## Problem description:
Pick out every line of the entries below where "conf" occurs, and copy those lines.

(Dataset entries)
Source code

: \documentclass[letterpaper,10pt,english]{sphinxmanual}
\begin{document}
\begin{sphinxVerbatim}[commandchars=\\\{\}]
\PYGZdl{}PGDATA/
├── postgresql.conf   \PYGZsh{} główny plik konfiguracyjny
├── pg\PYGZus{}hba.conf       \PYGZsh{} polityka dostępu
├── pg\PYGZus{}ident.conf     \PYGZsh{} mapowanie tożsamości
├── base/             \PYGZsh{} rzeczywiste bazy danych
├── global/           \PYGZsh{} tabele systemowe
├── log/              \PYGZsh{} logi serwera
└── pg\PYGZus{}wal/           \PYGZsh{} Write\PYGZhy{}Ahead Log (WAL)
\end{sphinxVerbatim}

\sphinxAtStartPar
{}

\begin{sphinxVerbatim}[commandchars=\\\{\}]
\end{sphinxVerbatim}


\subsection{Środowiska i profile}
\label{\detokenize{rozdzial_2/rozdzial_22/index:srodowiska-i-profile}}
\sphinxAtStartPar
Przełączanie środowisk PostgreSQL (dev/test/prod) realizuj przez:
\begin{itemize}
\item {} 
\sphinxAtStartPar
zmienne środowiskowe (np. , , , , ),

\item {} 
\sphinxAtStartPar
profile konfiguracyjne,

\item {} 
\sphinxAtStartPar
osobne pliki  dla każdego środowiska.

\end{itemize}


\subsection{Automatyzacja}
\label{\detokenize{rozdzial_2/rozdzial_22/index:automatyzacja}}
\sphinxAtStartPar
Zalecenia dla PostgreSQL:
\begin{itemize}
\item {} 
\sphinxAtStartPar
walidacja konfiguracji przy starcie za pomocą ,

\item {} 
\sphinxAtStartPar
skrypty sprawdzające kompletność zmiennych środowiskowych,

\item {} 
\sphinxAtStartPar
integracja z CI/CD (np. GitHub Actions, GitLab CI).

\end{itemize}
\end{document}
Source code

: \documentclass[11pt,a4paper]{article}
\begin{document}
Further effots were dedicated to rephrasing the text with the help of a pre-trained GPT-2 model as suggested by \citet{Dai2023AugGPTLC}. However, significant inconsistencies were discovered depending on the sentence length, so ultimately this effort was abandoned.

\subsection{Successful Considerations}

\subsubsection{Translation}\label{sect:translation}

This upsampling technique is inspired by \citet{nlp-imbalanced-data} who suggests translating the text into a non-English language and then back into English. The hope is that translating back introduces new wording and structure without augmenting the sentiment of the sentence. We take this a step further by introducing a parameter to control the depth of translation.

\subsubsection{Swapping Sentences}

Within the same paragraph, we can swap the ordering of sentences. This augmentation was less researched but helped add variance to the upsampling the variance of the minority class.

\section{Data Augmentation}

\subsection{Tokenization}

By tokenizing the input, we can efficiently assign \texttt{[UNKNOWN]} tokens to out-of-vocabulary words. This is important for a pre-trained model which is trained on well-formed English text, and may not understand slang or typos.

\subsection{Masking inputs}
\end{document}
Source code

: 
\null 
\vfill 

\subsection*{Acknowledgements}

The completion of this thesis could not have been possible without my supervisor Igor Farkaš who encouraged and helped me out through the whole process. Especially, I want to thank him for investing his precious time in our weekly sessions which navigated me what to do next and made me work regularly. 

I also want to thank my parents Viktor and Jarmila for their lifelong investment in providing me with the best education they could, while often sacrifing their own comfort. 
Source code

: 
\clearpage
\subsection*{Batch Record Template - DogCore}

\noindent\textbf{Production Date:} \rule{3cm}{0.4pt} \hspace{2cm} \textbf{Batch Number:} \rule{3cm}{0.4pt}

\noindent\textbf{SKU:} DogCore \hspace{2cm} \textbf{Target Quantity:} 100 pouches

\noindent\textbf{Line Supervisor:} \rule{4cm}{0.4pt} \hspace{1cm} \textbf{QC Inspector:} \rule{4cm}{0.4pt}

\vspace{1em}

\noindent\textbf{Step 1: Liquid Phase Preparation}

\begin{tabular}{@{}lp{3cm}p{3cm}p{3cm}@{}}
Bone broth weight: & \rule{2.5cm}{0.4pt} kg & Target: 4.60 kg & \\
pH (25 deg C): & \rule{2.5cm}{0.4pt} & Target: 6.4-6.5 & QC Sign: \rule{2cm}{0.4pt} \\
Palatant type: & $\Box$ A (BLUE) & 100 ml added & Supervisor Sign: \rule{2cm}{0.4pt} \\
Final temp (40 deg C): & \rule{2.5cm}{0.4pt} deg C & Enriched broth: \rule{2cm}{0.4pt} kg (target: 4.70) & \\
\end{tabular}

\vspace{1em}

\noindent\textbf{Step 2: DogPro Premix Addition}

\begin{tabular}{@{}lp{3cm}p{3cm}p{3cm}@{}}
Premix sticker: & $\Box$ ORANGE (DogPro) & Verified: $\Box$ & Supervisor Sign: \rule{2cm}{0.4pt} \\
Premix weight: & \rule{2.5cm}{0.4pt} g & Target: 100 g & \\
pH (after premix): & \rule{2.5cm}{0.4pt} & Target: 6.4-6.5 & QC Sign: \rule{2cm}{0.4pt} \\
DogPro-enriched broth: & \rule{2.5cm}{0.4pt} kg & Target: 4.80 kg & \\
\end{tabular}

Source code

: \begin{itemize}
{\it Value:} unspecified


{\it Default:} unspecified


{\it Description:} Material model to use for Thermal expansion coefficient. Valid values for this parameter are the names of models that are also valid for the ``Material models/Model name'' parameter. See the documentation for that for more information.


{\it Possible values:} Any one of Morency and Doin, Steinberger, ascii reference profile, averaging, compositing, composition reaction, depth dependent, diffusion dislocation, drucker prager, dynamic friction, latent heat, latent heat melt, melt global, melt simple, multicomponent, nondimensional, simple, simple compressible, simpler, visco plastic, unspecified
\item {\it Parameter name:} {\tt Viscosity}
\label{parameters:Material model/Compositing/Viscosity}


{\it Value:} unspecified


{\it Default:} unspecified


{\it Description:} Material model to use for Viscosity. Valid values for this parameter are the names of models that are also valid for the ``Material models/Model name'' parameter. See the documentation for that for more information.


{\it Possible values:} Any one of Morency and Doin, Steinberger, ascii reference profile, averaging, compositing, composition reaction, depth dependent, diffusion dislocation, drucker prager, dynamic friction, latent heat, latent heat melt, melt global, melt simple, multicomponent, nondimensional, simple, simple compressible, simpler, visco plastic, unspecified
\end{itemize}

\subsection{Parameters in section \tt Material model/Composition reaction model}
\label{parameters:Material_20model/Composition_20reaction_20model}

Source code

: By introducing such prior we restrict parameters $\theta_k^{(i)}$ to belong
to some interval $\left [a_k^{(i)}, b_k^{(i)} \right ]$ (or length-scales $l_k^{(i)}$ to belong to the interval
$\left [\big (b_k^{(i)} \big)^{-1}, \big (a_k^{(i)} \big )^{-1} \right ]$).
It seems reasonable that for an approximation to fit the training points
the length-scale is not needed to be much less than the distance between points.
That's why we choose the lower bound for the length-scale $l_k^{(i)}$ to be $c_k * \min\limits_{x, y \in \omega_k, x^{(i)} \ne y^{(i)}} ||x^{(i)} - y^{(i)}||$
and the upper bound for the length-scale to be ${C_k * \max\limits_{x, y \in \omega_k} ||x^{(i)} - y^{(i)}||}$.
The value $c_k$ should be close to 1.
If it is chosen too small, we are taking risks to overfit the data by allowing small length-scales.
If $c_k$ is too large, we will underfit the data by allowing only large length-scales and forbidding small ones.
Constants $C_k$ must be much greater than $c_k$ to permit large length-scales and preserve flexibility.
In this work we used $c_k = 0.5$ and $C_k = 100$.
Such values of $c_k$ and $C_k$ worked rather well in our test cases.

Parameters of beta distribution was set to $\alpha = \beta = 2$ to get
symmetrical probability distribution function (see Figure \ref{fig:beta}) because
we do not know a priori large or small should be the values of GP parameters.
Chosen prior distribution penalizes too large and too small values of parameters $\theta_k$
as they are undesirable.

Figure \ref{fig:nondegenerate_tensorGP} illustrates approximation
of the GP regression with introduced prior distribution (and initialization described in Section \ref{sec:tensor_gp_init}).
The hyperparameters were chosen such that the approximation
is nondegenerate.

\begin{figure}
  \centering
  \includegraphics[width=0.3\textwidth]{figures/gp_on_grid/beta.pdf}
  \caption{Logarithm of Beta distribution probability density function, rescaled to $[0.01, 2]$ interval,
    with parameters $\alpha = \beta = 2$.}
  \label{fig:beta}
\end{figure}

## Completed exercise:
├── postgresql.conf   \PYGZsh{} główny plik konfiguracyjny
├── pg\PYGZus{}hba.conf       \PYGZsh{} polityka dostępu
├── pg\PYGZus{}ident.conf     \PYGZsh{} mapowanie tożsamości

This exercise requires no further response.